→ Description of the task
Could you find every line in the records below that contains the word "which" and copy it?

(Stored data)
%%

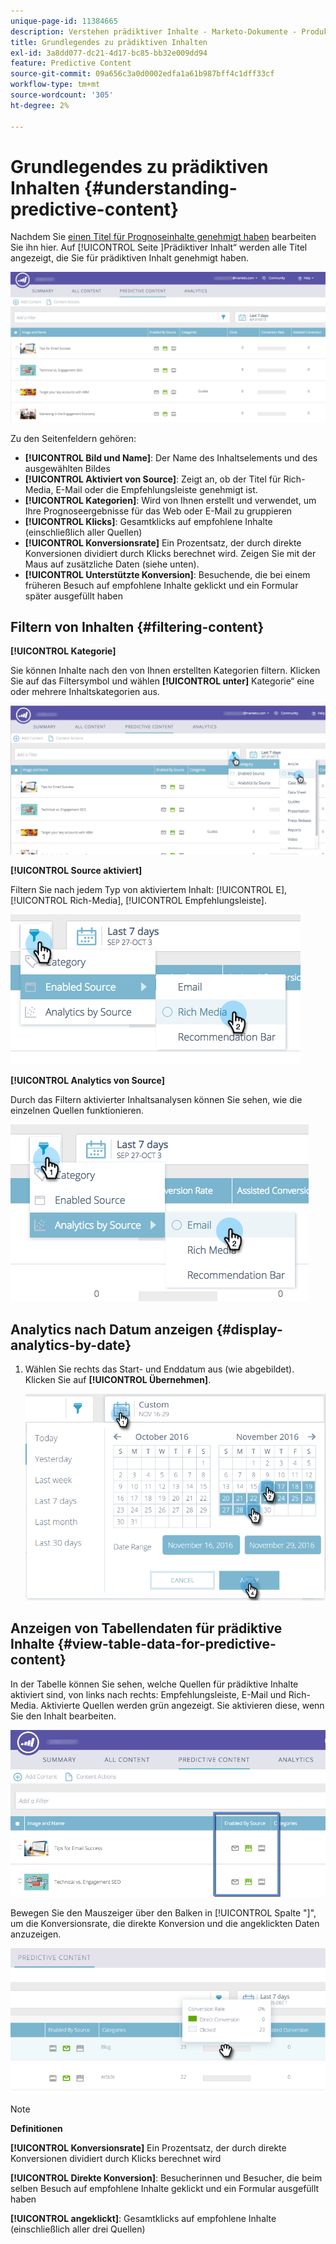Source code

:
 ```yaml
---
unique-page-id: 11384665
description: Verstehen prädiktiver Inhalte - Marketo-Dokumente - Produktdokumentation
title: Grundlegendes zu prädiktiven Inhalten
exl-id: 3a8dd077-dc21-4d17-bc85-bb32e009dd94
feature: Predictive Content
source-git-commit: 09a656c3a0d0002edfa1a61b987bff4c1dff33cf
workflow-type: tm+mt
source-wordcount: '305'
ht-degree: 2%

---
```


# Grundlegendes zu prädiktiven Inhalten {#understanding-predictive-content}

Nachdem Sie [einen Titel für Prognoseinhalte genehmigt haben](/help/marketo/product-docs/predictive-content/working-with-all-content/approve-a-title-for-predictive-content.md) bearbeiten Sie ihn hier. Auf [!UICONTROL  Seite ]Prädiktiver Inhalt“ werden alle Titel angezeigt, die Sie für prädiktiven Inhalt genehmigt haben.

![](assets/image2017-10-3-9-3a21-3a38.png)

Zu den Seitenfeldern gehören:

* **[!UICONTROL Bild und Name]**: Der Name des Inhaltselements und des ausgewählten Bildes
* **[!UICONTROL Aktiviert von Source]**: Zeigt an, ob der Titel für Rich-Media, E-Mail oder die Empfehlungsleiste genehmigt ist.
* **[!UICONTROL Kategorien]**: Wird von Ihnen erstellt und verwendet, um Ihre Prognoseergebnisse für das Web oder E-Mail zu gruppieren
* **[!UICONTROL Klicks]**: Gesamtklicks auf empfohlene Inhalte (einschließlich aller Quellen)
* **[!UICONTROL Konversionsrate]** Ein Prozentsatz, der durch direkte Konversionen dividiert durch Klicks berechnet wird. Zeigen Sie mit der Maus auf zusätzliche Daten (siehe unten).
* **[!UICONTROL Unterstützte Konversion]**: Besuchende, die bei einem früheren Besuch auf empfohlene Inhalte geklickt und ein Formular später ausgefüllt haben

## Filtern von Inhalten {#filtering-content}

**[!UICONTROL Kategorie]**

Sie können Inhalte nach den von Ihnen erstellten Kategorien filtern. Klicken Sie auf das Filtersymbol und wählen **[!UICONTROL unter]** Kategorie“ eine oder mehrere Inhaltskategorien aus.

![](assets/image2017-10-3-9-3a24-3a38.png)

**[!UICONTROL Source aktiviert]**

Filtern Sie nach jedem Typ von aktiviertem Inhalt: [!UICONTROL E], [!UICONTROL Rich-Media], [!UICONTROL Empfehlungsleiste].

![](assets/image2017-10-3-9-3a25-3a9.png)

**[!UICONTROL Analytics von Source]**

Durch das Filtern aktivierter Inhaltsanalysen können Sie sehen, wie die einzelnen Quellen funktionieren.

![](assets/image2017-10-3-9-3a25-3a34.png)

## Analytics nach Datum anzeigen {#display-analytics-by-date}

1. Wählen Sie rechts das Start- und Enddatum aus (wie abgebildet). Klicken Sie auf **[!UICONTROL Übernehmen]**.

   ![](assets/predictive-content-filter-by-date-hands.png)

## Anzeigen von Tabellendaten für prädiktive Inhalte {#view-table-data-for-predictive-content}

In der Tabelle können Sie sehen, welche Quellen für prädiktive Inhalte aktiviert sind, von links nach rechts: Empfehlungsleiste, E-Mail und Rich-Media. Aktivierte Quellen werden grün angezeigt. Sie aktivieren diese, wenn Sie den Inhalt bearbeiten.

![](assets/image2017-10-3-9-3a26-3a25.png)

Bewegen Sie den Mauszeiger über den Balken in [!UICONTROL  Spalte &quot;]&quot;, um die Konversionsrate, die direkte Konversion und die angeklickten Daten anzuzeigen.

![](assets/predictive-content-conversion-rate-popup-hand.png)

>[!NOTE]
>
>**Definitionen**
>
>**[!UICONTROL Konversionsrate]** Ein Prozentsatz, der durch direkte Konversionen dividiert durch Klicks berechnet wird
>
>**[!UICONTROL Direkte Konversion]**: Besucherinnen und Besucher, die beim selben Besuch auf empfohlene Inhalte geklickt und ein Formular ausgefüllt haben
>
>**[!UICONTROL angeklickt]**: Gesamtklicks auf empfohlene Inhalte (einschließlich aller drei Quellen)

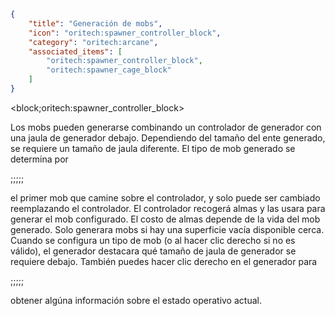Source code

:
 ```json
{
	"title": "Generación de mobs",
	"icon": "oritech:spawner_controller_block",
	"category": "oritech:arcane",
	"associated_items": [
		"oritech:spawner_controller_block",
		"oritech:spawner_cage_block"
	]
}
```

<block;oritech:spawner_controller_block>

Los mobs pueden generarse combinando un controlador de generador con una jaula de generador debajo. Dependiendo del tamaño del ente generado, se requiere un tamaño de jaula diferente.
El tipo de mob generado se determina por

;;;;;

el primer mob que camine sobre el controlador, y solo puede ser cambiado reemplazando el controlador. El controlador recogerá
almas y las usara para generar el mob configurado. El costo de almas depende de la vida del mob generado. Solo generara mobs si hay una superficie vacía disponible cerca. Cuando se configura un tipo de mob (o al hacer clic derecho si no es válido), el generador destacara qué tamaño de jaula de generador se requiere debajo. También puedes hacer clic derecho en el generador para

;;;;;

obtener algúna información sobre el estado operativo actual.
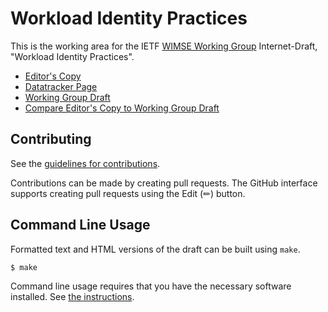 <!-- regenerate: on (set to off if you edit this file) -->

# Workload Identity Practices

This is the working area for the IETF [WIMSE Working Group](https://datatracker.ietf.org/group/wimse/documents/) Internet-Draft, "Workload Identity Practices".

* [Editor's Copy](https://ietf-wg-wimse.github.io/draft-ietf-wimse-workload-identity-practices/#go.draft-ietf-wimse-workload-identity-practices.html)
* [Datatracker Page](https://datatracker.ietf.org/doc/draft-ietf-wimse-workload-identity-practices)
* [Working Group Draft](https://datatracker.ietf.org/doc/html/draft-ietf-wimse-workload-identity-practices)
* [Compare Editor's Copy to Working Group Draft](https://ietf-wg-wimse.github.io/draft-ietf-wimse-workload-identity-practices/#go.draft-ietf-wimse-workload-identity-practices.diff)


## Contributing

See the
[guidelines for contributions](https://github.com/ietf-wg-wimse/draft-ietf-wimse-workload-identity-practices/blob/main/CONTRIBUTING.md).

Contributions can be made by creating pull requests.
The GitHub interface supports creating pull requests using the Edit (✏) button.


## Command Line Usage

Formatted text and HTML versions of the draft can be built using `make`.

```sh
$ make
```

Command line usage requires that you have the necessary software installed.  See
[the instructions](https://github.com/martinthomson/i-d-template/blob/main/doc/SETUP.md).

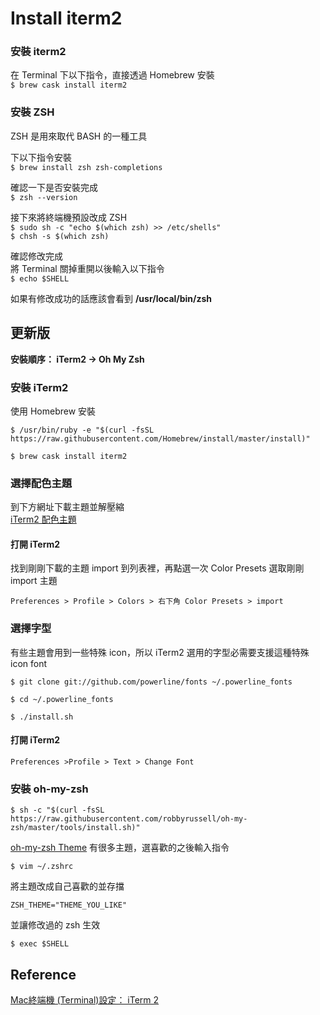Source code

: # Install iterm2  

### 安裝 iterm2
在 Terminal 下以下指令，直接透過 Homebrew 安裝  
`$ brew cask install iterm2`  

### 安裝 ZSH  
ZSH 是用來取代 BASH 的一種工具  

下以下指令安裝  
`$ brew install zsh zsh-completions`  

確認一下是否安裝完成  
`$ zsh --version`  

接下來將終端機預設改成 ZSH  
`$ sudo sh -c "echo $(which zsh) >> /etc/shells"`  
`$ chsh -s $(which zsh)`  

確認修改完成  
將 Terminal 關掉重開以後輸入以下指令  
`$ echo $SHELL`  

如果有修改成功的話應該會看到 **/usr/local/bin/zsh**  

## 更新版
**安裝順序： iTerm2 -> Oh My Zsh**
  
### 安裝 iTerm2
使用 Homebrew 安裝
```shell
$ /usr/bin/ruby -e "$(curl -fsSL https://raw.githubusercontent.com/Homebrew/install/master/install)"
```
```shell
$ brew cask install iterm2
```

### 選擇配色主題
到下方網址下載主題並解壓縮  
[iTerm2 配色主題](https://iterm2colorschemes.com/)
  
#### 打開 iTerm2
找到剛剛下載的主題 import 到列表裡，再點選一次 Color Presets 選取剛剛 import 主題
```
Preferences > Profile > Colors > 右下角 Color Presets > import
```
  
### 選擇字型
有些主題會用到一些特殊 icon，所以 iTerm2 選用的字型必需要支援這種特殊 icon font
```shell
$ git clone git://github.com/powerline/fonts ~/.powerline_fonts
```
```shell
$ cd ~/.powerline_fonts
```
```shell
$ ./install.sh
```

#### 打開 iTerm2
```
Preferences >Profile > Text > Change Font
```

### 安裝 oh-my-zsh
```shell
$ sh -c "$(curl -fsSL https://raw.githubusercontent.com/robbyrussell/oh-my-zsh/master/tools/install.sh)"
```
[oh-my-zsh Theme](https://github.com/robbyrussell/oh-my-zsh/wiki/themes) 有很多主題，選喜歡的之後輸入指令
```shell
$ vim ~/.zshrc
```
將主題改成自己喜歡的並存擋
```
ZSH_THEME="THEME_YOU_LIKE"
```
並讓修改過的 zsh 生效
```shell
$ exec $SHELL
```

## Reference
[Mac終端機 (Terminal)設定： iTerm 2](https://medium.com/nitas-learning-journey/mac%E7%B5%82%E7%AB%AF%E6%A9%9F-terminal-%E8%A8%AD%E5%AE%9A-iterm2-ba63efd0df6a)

%%
%%

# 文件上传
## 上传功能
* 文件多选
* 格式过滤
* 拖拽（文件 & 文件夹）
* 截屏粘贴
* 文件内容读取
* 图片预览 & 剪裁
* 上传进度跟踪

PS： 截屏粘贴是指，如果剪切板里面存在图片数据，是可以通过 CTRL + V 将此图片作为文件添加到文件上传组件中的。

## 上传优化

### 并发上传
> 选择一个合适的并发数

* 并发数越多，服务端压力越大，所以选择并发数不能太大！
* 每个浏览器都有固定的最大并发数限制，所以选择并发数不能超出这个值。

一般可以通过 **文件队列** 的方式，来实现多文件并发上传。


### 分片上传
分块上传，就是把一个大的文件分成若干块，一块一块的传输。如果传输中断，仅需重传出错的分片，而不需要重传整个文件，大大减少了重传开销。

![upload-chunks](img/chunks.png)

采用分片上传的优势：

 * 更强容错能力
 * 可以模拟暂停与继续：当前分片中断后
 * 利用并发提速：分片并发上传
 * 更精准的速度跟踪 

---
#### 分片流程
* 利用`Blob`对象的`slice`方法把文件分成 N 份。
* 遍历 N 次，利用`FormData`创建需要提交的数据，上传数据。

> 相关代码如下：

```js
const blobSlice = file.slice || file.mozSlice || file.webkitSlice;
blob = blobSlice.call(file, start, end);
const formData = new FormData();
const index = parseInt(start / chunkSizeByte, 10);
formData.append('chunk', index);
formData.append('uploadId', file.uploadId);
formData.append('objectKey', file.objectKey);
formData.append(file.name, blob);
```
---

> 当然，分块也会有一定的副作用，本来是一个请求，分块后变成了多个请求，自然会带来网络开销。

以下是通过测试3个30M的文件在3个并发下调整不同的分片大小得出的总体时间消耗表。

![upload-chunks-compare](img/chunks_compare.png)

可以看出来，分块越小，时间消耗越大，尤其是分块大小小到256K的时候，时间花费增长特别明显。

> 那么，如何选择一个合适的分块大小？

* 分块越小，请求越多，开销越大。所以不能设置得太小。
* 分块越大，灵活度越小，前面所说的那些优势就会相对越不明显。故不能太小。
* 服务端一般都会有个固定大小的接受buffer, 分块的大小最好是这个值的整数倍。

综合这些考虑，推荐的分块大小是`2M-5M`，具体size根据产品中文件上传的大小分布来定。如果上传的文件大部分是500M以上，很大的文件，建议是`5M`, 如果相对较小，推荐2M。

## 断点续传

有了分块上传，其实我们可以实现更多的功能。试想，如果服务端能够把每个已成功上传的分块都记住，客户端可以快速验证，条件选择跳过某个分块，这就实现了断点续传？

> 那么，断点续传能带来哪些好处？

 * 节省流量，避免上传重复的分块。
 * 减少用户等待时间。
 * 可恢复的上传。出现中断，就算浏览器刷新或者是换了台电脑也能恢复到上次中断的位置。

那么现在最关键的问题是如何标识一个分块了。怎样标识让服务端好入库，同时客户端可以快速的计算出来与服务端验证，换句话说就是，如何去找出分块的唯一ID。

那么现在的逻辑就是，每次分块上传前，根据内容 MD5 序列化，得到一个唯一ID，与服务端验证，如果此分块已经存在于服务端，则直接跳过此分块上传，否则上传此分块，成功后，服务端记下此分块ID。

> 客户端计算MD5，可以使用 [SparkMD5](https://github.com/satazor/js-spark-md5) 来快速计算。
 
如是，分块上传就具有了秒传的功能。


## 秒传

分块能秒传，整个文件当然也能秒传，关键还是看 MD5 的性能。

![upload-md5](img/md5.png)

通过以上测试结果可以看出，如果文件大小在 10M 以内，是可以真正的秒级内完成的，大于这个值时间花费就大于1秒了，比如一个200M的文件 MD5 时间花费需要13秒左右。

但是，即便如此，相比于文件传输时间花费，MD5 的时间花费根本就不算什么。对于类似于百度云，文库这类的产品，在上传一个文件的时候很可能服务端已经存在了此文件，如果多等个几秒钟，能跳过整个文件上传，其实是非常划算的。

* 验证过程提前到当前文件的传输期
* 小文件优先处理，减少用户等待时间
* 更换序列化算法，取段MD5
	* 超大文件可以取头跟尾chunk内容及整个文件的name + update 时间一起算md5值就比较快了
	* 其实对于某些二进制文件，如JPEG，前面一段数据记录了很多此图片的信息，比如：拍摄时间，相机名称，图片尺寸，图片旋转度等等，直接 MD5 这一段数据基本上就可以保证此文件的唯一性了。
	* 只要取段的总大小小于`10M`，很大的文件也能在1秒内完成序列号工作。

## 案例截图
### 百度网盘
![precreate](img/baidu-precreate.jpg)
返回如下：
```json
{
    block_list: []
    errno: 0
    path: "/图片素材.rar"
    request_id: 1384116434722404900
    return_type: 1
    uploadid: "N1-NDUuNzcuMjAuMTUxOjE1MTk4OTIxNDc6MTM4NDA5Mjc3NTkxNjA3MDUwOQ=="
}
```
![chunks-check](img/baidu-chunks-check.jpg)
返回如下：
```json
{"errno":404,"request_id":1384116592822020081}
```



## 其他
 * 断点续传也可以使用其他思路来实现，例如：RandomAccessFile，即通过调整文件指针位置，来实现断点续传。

%%
%%

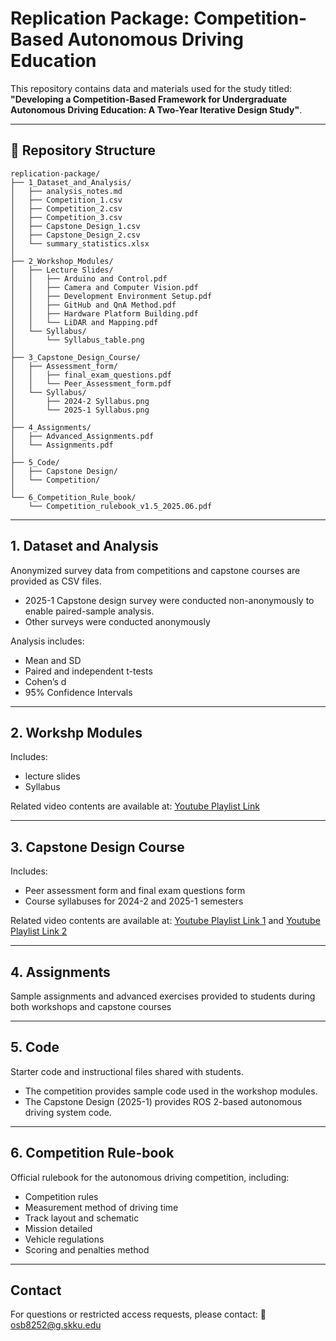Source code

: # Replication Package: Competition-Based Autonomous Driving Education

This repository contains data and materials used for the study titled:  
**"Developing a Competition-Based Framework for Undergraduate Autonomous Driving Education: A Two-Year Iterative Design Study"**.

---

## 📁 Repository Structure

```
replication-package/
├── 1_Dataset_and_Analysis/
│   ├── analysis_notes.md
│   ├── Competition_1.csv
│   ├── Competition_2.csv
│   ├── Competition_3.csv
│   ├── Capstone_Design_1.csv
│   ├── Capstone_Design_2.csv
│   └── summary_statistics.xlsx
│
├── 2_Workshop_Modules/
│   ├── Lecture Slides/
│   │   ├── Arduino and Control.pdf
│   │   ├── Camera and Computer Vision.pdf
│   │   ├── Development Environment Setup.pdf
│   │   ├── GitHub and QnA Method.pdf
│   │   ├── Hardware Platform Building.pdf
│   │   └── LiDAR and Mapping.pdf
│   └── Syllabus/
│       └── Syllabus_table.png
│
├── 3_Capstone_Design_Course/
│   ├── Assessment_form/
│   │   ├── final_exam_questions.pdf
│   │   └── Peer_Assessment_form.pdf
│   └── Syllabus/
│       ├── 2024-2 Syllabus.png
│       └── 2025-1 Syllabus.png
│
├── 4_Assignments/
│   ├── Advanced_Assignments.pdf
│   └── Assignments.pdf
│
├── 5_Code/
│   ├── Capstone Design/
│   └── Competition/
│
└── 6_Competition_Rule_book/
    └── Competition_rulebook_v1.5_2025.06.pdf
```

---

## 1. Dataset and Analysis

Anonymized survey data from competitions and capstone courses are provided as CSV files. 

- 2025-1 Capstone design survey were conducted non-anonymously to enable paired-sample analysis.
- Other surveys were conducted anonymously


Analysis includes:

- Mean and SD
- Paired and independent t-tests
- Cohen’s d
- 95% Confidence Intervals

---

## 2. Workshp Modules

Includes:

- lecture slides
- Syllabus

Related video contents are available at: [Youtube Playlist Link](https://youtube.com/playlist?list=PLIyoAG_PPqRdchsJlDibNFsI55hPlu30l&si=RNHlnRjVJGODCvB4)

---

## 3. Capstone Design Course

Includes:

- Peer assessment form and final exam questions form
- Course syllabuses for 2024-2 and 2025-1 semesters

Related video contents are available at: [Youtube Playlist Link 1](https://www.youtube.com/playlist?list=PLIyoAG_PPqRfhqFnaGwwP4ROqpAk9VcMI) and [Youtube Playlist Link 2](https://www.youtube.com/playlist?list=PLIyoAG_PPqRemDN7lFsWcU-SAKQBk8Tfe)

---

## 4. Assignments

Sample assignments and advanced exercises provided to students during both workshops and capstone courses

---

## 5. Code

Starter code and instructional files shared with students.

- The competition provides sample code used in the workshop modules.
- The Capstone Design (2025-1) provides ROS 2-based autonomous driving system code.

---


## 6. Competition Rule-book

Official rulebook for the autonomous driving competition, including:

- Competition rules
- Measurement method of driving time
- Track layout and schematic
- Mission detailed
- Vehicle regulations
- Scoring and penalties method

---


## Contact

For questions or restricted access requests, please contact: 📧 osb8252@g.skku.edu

%%

→ Output of the task
`$ sudo sh -c "echo $(which zsh) >> /etc/shells"`  
`$ chsh -s $(which zsh)`  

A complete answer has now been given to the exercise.